La guerra fredda. Nuova edizione (2015) by Mario Del Pero

autore:Mario Del Pero [Pero, Mario Del]
La lingua: ita
Format: epub
editore: Carocci


La caduta di Chruščëv e l’intervento sovietico a Praga

A dispetto del sostanziale miglioramento dei rapporti con gli Stati Uniti, evidenziato dalla ratifica del trattato sulla messa al bando degli esperimenti nucleari nell’atmosfera, Chruščëv si trovava sempre più isolato all’interno della gerarchia sovietica. L’indebolimento della sua posizione era causato in primo luogo dalla difficile situazione economica dell’URSS e dall’insuccesso degli ambiziosi piani di sviluppo agricolo adottati sotto la sua leadership.

Ma le critiche mosse a Chruščëv si indirizzavano anche verso il modo in cui egli aveva condotto la politica estera sovietica. Le obiezioni erano di tre tipi. In primo luogo, si riteneva che la sua politica di destalinizzazione e il suo sostegno al policentrismo fossero la causa delle numerose divisioni ormai presenti all’interno del movimento comunista internazionale e, soprattutto, dell’aperto dissidio creatosi con la Cina di Mao. In secondo luogo, Chruščëv veniva accusato di avere agito in maniera avventuristica. Infine, da più parti gli si addebitava la responsabilità del crollo del prestigio internazionale dell’URSS, conseguenza soprattutto della contraddittoria gestione della crisi dei missili cubani.

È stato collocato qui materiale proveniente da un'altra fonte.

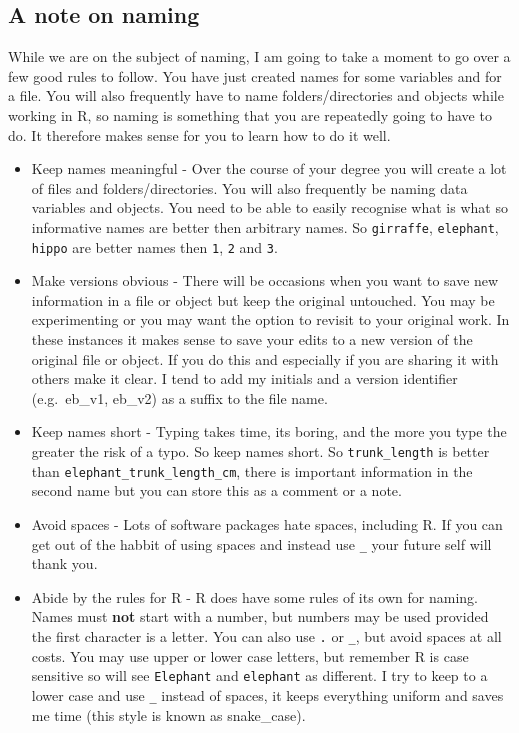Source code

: \documentclass[
]{book}
\begin{document}
\subsection{A note on naming}\label{a-note-on-naming}

While we are on the subject of naming, I am going to take a moment to go over a few good rules to follow. You have just created names for some variables and for a file. You will also frequently have to name folders/directories and objects while working in R, so naming is something that you are repeatedly going to have to do. It therefore makes sense for you to learn how to do it well.

\begin{itemize}
\item
  Keep names meaningful - Over the course of your degree you will create a lot of files and folders/directories. You will also frequently be naming data variables and objects. You need to be able to easily recognise what is what so informative names are better then arbitrary names. So \texttt{girraffe}, \texttt{elephant}, \texttt{hippo} are better names then \texttt{1}, \texttt{2} and \texttt{3}.
\item
  Make versions obvious - There will be occasions when you want to save new information in a file or object but keep the original untouched. You may be experimenting or you may want the option to revisit to your original work. In these instances it makes sense to save your edits to a new version of the original file or object. If you do this and especially if you are sharing it with others make it clear. I tend to add my initials and a version identifier (e.g.~eb\_v1, eb\_v2) as a suffix to the file name.
\item
  Keep names short - Typing takes time, its boring, and the more you type the greater the risk of a typo. So keep names short. So \texttt{trunk\_length} is better than \texttt{elephant\_trunk\_length\_cm}, there is important information in the second name but you can store this as a comment or a note.
\item
  Avoid spaces - Lots of software packages hate spaces, including R. If you can get out of the habbit of using spaces and instead use \texttt{\_} your future self will thank you.
\item
  Abide by the rules for R - R does have some rules of its own for naming. Names must \textbf{not} start with a number, but numbers may be used provided the first character is a letter. You can also use \texttt{.} or \texttt{\_}, but avoid spaces at all costs. You may use upper or lower case letters, but remember R is case sensitive so will see \texttt{Elephant} and \texttt{elephant} as different. I try to keep to a lower case and use \texttt{\_} instead of spaces, it keeps everything uniform and saves me time (this style is known as snake\_case).
\end{itemize}
\end{document}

Nell’ottobre del 1964, Chruščëv fu rimosso dal suo incarico. La guida dell’Unione Sovietica passò nelle mani di un triumvirato che includeva il segretario del partito comunista, Leonid Brežnev, il primo ministro, Aleksej Kosygin, e il capo dello Stato, Nikolaj Podgornyj. Come già era avvenuto dopo la morte di Stalin, questo periodo di “leadership collettiva” non durò a lungo e Brežnev emerse rapidamente come il principale leader sovietico.

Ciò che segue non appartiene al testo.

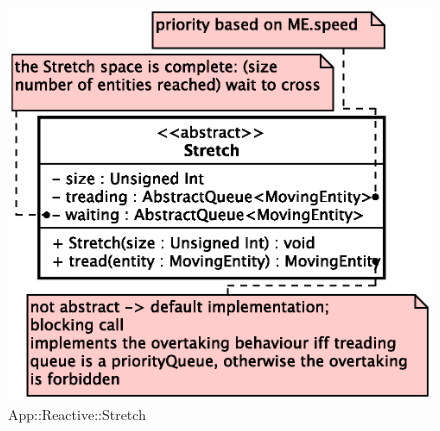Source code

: \begin{figure}[h]
\centering
\includegraphics[scale=0.6,keepaspectratio]{images/solution/stretch.eps}
\caption{App::Reactive::Stretch}
\label{fig:sd-app-stretch}
\end{figure}
\FloatBarrier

Chruščëv lasciò ai suoi successori un’eredità contraddittoria e ambivalente. Il suo impegno riformatore aveva avviato un importante processo di destalinizzazione sia in Unione Sovietica sia in Europa orientale. Al contempo, egli era riuscito a ottenere da parte dell’avversario americano quel riconoscimento di legittimità che rappresentava la premessa essenziale per superare il rigido bipolarismo della guerra fredda. La sua concezione competitiva della coesistenza pacifica aveva però finito per estendere l’antagonismo USA-URSS a teatri che fino ad allora vi erano rimasti estranei, portando i due paesi sulla soglia del conflitto nucleare e intensificando una corsa agli armamenti che appariva sempre meno controllabile.

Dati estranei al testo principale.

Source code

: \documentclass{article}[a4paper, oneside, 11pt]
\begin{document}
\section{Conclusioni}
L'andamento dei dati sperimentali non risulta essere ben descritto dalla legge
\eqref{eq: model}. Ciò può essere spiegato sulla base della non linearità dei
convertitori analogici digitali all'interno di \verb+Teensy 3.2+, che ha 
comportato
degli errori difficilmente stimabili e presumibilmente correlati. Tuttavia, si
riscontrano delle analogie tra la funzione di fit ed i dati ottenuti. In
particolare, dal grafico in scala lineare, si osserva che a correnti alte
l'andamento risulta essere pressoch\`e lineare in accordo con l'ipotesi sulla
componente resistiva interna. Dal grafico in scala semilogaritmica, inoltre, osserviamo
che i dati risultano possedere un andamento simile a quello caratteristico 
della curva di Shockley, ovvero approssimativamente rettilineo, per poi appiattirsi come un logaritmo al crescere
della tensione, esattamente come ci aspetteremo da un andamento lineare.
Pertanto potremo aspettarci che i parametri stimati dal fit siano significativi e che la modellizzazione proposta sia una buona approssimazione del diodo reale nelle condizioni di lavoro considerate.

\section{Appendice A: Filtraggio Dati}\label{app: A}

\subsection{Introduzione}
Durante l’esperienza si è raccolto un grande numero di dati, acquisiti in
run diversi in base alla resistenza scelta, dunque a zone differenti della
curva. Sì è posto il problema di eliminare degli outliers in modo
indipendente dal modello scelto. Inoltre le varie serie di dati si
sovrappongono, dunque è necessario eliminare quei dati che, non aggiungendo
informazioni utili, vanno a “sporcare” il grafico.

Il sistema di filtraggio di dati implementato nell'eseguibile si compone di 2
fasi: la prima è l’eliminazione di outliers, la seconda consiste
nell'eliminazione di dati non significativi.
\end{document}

I successori di Chruščëv adottarono la linea della coesistenza pacifica, anche se cercarono di conciliarla con il recupero della cautela che aveva caratterizzato la politica estera di Stalin. Sul piano politico interno, la nuova leadership sovietica promosse un’azione repressiva che, sia pure senza riprodurre gli eccessi dello stalinismo, colpì le forme di eterodossia emerse nel campo della politica e della cultura. Nella politica internazionale, invece, si assistette a una riduzione dell’attivismo sovietico, soprattutto nei paesi del Terzo Mondo. Essa si accompagnò al vano tentativo di ricucire lo strappo con la Cina.

La dirigenza sovietica era però convinta che il raggiungimento della parità strategica fosse assolutamente necessario e rappresentasse l’indispensabile complemento della prudenza che aveva improntato la politica estera di Mosca dopo la caduta di Chruščëv. Nella seconda metà degli anni sessanta, l’arsenale nucleare sovietico crebbe in maniera impressionante: tra il 1967 e il 1969, il numero di missili balistici intercontinentali (ICBM) passò da 500 a 1.140, quello di missili balistici in dotazione ai sommergibili (SLBM) crebbe da 100 a 185.